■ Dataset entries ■
• • • •

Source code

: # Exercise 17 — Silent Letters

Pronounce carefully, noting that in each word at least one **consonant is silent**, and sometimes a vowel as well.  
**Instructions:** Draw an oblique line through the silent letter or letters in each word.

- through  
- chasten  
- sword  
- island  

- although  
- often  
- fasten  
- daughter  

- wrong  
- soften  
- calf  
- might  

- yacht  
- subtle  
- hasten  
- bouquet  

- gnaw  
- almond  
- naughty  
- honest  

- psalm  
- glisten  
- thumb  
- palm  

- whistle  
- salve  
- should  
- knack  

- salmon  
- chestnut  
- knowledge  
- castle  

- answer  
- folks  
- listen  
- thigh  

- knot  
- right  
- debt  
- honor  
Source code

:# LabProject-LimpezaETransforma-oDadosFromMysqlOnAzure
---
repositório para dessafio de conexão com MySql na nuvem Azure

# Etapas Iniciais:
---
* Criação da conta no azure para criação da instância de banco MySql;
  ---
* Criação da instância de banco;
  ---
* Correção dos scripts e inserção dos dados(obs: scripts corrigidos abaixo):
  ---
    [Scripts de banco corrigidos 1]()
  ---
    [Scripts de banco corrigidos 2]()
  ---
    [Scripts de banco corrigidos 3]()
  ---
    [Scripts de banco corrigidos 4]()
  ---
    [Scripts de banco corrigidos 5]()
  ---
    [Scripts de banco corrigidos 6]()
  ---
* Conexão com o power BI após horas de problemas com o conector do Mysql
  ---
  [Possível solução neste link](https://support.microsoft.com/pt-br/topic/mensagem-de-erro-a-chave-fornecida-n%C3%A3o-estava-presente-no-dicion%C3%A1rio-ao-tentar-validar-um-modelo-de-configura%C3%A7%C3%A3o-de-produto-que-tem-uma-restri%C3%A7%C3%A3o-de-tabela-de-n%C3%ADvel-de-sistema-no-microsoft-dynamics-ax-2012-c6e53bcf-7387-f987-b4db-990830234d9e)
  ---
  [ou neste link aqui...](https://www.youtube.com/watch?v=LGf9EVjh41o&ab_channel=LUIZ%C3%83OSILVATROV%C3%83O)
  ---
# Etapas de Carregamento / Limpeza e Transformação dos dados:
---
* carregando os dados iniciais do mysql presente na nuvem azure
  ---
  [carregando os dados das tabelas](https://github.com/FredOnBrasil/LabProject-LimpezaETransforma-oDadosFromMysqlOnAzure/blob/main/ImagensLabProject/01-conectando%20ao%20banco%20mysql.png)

• • • •

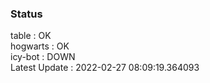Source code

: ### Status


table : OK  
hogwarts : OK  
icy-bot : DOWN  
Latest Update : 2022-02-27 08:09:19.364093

• • • •

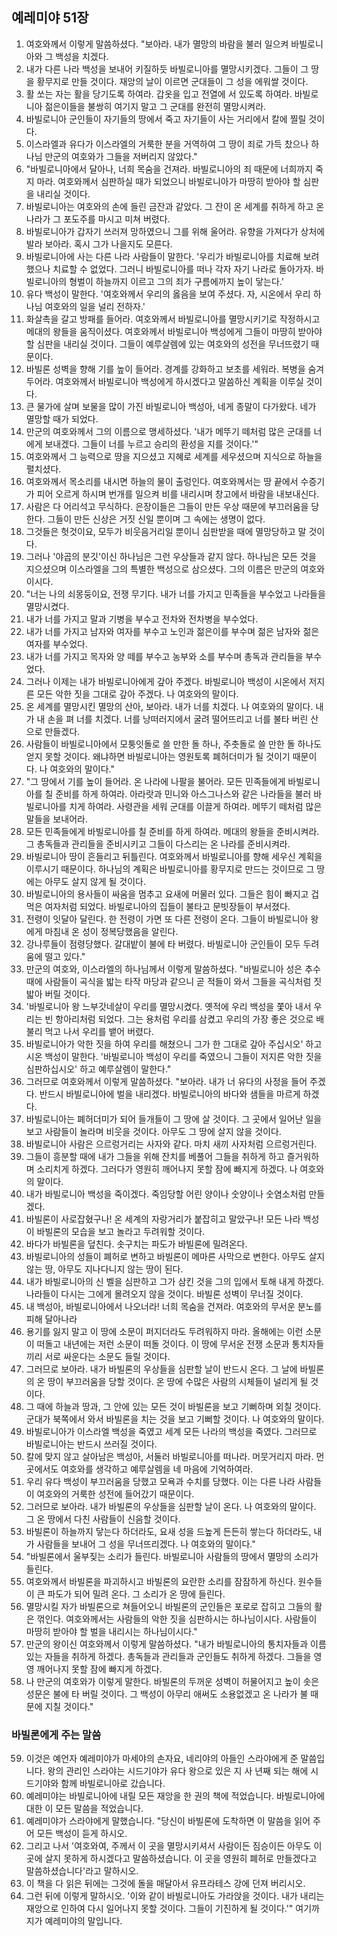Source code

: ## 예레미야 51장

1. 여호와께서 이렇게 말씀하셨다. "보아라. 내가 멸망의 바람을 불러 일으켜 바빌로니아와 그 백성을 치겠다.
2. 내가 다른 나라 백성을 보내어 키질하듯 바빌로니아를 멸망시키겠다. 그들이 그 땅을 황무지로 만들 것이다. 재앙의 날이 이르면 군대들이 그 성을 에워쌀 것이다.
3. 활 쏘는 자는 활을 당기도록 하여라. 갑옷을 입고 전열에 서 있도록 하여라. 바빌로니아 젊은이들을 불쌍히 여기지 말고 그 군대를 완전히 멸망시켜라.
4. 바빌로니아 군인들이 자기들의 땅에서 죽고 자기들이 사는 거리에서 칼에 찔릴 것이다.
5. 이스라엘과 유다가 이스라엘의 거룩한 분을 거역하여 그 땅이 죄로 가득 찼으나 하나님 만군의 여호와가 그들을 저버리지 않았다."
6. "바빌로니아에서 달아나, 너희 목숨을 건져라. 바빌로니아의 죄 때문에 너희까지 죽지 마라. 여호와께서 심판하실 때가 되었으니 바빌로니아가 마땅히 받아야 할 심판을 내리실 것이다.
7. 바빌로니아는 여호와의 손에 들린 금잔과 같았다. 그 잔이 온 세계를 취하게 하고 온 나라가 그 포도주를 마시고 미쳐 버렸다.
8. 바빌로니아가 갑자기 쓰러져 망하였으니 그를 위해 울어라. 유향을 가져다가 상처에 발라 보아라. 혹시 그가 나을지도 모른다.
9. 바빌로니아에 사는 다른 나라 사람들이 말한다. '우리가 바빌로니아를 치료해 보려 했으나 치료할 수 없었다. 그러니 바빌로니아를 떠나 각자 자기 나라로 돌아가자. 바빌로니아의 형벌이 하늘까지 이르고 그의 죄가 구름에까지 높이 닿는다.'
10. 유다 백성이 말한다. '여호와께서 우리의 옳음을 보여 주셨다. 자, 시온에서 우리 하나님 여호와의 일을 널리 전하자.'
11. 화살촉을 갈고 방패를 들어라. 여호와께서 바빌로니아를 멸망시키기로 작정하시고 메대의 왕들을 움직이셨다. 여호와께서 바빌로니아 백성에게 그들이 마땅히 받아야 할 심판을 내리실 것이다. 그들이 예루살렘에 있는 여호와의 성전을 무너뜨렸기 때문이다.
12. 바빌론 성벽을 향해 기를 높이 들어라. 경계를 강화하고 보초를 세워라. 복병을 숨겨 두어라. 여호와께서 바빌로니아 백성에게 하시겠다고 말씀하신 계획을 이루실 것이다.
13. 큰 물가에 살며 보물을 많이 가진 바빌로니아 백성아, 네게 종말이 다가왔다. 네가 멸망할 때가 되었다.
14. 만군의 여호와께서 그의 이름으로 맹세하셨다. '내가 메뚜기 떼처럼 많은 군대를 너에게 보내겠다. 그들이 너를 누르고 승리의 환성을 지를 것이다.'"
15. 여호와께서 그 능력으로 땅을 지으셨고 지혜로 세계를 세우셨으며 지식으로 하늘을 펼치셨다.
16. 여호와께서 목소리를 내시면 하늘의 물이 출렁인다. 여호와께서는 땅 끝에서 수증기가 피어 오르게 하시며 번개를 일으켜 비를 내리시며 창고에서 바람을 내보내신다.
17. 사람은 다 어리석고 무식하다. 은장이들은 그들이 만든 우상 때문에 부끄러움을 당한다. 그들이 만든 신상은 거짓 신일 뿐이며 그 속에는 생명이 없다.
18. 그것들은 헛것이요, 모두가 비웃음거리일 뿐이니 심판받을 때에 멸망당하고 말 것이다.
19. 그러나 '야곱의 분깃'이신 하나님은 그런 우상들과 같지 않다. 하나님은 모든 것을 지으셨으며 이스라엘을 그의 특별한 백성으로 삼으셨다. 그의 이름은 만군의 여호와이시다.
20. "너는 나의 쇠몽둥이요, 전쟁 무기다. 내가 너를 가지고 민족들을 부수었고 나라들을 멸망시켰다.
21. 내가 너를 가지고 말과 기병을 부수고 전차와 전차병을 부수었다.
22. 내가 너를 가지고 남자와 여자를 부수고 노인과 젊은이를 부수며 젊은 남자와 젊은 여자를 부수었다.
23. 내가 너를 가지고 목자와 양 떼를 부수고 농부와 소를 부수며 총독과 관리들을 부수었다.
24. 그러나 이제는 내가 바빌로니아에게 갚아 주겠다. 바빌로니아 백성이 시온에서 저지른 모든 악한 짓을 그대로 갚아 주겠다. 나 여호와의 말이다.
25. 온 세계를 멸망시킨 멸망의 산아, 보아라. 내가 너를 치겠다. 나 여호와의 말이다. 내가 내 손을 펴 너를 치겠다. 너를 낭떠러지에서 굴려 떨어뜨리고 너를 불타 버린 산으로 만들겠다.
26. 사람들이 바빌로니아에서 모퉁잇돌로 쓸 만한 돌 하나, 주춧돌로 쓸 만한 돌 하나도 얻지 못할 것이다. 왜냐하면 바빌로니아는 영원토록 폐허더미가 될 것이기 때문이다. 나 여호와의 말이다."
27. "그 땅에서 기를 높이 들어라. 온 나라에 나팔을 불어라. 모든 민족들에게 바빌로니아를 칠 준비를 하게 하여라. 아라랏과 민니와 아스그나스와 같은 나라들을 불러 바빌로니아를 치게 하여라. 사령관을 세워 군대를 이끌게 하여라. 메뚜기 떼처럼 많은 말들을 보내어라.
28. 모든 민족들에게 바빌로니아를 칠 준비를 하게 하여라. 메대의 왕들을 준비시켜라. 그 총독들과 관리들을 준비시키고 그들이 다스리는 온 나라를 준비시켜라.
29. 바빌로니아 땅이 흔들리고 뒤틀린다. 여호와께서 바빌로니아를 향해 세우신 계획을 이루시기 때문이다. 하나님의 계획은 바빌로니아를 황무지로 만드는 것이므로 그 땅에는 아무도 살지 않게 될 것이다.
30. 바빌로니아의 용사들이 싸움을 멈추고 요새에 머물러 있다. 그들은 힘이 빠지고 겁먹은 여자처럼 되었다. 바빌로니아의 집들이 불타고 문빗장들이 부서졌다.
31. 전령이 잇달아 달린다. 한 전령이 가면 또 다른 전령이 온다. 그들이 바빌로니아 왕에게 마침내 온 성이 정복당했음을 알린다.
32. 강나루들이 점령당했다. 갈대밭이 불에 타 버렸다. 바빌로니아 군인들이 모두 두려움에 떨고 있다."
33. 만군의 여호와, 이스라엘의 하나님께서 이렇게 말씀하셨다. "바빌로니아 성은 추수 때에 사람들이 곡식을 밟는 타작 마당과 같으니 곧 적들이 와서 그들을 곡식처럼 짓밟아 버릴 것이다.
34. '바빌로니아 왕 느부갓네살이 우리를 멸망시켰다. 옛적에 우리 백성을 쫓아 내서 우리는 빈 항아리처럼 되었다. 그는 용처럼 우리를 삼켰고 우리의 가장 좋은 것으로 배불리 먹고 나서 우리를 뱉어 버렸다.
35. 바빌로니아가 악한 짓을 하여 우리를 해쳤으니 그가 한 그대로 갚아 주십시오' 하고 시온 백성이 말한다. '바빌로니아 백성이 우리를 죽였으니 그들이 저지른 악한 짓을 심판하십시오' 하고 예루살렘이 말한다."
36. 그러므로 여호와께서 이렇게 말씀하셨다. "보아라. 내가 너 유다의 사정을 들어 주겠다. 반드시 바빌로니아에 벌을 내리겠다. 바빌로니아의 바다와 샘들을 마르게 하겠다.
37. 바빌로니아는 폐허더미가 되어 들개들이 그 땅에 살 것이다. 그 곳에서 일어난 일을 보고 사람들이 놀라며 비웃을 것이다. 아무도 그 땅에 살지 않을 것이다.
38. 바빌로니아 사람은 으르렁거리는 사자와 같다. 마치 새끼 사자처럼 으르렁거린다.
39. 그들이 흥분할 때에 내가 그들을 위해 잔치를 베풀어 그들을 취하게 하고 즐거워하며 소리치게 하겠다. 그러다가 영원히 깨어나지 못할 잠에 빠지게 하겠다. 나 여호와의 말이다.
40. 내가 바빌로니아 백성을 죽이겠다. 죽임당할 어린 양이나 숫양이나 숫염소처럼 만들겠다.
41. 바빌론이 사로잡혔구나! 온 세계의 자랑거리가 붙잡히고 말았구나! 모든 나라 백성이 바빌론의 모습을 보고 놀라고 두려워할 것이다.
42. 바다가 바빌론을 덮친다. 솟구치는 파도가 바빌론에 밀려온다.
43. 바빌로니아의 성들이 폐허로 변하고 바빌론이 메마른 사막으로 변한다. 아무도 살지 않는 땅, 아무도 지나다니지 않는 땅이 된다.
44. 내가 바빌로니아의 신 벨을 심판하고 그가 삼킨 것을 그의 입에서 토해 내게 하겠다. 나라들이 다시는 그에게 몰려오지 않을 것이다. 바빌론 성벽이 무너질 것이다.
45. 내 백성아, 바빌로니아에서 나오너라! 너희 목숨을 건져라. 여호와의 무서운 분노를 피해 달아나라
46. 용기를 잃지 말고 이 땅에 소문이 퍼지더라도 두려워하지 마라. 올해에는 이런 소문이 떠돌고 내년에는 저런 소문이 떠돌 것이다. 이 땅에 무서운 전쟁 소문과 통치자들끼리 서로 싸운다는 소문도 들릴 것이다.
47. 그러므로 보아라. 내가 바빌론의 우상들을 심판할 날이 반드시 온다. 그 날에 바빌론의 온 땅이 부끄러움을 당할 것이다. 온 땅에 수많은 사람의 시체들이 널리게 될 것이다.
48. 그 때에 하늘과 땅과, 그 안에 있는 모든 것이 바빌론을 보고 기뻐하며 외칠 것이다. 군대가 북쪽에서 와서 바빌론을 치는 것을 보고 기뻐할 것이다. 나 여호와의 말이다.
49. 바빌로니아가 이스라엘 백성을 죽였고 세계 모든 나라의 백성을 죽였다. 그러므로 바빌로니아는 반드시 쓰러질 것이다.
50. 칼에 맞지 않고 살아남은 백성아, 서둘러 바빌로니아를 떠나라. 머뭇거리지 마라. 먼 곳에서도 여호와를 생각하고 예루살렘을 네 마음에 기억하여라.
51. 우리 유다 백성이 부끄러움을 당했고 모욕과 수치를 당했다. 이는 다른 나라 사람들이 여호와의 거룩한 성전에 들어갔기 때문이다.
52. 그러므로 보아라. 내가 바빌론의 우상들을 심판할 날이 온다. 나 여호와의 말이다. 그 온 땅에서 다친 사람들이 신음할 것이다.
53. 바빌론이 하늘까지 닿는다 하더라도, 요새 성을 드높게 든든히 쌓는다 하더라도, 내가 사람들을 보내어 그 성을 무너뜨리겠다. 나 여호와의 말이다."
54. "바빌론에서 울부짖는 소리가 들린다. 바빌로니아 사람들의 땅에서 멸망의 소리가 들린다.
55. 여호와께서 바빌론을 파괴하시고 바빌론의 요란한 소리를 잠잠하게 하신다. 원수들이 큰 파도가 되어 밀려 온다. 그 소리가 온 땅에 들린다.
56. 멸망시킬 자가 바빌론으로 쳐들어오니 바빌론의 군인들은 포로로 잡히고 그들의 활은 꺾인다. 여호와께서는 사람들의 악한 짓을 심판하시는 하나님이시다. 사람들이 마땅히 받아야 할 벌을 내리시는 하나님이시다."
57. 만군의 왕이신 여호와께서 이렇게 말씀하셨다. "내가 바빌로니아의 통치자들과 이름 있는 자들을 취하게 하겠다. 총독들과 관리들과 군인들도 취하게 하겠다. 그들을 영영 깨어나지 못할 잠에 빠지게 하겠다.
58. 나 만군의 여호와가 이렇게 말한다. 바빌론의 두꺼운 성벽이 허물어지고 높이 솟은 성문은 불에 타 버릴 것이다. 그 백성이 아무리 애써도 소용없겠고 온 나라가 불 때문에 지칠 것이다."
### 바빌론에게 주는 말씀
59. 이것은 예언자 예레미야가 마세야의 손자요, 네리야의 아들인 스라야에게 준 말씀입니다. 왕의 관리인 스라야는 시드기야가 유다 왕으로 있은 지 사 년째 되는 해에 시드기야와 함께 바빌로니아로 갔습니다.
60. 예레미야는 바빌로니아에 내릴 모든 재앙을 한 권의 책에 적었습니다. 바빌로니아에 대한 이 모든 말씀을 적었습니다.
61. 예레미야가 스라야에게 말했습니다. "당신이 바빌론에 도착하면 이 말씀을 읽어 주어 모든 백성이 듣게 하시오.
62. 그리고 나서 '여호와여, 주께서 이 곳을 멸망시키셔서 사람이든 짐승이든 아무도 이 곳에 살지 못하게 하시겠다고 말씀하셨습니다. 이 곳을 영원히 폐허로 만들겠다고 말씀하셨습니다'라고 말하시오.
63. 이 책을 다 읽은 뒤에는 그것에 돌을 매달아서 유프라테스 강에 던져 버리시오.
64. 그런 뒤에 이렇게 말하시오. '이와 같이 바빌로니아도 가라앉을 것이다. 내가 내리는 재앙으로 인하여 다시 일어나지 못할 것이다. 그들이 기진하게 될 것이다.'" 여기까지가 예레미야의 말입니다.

• • • •

■ EXERCISE DIRECTIONS ■
Only lines with the word "바빌론을" count here; copy every one from the records.

■ TASK RESPONSE ■
42. 바다가 바빌론을 덮친다. 솟구치는 파도가 바빌론에 밀려온다.
48. 그 때에 하늘과 땅과, 그 안에 있는 모든 것이 바빌론을 보고 기뻐하며 외칠 것이다. 군대가 북쪽에서 와서 바빌론을 치는 것을 보고 기뻐할 것이다. 나 여호와의 말이다.
55. 여호와께서 바빌론을 파괴하시고 바빌론의 요란한 소리를 잠잠하게 하신다. 원수들이 큰 파도가 되어 밀려 온다. 그 소리가 온 땅에 들린다.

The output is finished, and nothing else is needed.